What about disposable tissue you blow your nose on? We call it kleenex even that that's a brandname. I do hear "tissue" by usually in the context of "have an issue? here's a tissue."; "snot rag" is the rude version.
Say ‘bangs’ to a British person and perhaps they’ll imagine thunderstorms or fireworks - the word is used in the onomatopoeic sense to refer to a loud noise. In America, though, the term bangs refers to a shorter section of hair which is cut straight across the forehead – what is called a fringe in Britain. The word bangs first started being used in 1878 and is thought to have stemmed from the adverbial use of bang to mean ‘abruptly’ – the hair is cut bang off. When used adverbially in Britain, however, the word bang translates to ‘exactly’ or ‘directly’ – for example: ‘the train arrived bang on time’ or ‘I tripped bang in the middle of the road’.
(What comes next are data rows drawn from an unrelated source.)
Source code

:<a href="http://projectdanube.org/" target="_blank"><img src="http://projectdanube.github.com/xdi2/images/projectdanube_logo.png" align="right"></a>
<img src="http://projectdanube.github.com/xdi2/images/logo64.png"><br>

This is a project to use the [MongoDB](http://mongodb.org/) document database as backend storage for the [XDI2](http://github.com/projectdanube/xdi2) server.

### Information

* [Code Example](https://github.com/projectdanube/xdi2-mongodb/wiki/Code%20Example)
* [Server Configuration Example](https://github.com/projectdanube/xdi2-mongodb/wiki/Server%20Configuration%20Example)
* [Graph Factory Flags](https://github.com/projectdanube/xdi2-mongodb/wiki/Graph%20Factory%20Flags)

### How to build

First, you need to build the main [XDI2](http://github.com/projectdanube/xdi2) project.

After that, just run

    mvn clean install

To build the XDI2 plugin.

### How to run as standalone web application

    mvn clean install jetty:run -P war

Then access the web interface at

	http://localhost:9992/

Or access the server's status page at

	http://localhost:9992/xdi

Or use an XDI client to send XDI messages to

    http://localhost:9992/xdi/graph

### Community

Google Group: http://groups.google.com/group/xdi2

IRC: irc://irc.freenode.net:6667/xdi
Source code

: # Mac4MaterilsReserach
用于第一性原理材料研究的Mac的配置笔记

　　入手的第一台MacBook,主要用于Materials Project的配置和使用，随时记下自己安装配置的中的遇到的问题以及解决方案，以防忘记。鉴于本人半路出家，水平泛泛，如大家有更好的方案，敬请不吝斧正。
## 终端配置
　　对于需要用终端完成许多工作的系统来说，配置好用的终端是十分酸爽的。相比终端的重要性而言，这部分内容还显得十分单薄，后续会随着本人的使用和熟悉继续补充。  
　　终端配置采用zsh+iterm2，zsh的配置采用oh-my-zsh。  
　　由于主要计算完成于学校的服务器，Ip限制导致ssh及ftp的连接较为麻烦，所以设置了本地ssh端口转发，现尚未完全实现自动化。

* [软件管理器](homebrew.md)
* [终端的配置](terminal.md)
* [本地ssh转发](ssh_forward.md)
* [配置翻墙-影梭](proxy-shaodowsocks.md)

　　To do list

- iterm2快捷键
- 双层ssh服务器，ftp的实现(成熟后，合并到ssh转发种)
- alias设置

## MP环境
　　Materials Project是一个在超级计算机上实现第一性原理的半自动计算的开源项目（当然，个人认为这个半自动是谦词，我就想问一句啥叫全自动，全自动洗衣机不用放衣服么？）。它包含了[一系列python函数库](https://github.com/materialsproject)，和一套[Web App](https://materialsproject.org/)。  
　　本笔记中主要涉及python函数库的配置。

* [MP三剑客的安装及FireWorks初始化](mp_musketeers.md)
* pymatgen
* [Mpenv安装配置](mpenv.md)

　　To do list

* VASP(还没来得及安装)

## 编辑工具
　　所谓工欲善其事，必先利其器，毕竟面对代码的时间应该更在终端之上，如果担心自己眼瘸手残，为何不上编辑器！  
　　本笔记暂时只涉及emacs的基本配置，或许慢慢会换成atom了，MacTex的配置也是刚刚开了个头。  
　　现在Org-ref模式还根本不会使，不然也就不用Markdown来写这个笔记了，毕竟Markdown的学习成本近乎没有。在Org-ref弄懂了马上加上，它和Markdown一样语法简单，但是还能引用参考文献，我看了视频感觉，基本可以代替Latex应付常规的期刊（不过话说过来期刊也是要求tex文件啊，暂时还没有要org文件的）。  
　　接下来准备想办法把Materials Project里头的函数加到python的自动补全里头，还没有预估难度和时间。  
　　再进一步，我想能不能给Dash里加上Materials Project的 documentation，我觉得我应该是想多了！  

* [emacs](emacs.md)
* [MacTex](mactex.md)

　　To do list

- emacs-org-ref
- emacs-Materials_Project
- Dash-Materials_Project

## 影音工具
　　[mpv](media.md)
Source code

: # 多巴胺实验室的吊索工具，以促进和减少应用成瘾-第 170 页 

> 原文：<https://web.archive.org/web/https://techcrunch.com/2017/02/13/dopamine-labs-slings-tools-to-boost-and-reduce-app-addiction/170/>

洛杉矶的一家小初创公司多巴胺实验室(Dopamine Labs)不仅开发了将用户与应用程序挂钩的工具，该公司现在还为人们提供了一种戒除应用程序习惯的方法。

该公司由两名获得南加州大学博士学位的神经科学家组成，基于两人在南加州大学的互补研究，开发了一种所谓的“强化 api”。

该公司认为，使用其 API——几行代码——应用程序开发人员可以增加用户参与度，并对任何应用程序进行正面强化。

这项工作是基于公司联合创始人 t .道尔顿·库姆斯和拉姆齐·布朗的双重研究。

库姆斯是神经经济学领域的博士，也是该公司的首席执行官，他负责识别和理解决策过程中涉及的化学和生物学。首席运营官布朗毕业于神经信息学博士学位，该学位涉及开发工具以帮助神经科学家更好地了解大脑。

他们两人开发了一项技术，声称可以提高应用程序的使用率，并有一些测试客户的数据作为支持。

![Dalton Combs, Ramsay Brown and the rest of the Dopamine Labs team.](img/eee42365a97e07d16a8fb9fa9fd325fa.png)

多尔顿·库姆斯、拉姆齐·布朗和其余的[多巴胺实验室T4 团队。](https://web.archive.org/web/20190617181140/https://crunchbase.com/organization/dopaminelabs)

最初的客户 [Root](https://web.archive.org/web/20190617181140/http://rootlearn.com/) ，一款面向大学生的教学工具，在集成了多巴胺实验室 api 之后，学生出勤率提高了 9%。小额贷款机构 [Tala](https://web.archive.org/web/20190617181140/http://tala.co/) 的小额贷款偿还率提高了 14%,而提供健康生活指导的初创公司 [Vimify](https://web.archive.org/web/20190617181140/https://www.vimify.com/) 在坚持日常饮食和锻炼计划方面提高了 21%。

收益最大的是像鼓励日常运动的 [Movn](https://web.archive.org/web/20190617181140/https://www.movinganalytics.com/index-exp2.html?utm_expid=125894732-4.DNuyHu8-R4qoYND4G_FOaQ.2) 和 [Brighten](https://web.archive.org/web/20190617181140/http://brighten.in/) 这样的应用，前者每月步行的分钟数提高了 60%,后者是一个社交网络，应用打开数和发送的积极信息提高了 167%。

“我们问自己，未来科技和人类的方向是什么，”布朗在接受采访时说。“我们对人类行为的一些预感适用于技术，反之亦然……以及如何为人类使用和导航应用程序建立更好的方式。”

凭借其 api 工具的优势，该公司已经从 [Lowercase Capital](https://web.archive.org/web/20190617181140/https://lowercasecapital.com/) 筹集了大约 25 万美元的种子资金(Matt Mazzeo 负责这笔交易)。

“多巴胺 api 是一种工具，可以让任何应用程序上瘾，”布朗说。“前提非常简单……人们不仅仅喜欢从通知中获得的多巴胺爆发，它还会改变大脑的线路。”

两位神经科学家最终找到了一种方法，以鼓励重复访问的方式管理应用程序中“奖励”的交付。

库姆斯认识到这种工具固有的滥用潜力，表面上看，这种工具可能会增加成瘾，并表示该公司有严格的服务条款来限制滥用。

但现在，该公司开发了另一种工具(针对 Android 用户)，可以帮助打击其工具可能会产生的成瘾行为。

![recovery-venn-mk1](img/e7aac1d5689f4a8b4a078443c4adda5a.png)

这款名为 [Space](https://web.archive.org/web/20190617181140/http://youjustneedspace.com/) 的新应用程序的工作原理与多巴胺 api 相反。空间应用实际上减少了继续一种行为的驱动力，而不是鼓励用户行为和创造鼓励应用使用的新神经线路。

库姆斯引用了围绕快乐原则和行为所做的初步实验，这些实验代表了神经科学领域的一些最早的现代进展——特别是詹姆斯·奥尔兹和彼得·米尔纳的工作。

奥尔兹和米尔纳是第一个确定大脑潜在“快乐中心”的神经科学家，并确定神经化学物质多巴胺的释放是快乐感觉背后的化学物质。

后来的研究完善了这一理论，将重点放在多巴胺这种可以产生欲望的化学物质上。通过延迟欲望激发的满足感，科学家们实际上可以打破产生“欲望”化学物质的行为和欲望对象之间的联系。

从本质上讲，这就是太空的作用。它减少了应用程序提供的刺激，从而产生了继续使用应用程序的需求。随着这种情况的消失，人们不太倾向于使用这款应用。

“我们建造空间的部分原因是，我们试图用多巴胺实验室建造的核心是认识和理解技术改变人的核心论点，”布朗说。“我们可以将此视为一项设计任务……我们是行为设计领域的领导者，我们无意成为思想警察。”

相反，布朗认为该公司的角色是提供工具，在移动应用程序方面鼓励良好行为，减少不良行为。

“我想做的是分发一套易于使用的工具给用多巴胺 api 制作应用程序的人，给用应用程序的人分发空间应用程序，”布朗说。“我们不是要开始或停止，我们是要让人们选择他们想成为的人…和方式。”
"Bang" in Brenglish is the noise an explosion makes. I don't know how the expressions like 'bang on' that @Gramps49 mentions come to derive from it, but they are widely used.
In the hair context, I've never heard it used to mean a fringe, but I have, very occasionally, heard 'bangs' used as an alternative to 'bunches'.
In case that expression itself isn't familiar in the, US, bunches are what we call the girl's hairstyle where the hair is tied, with ribbon or some sort of elastic into two clumps one on each side of the side of the back of head.
Recently I read an American book where a girl was described as having "dog ears". I assumed that was what you describe as "bunches", but I haven't heard that term before.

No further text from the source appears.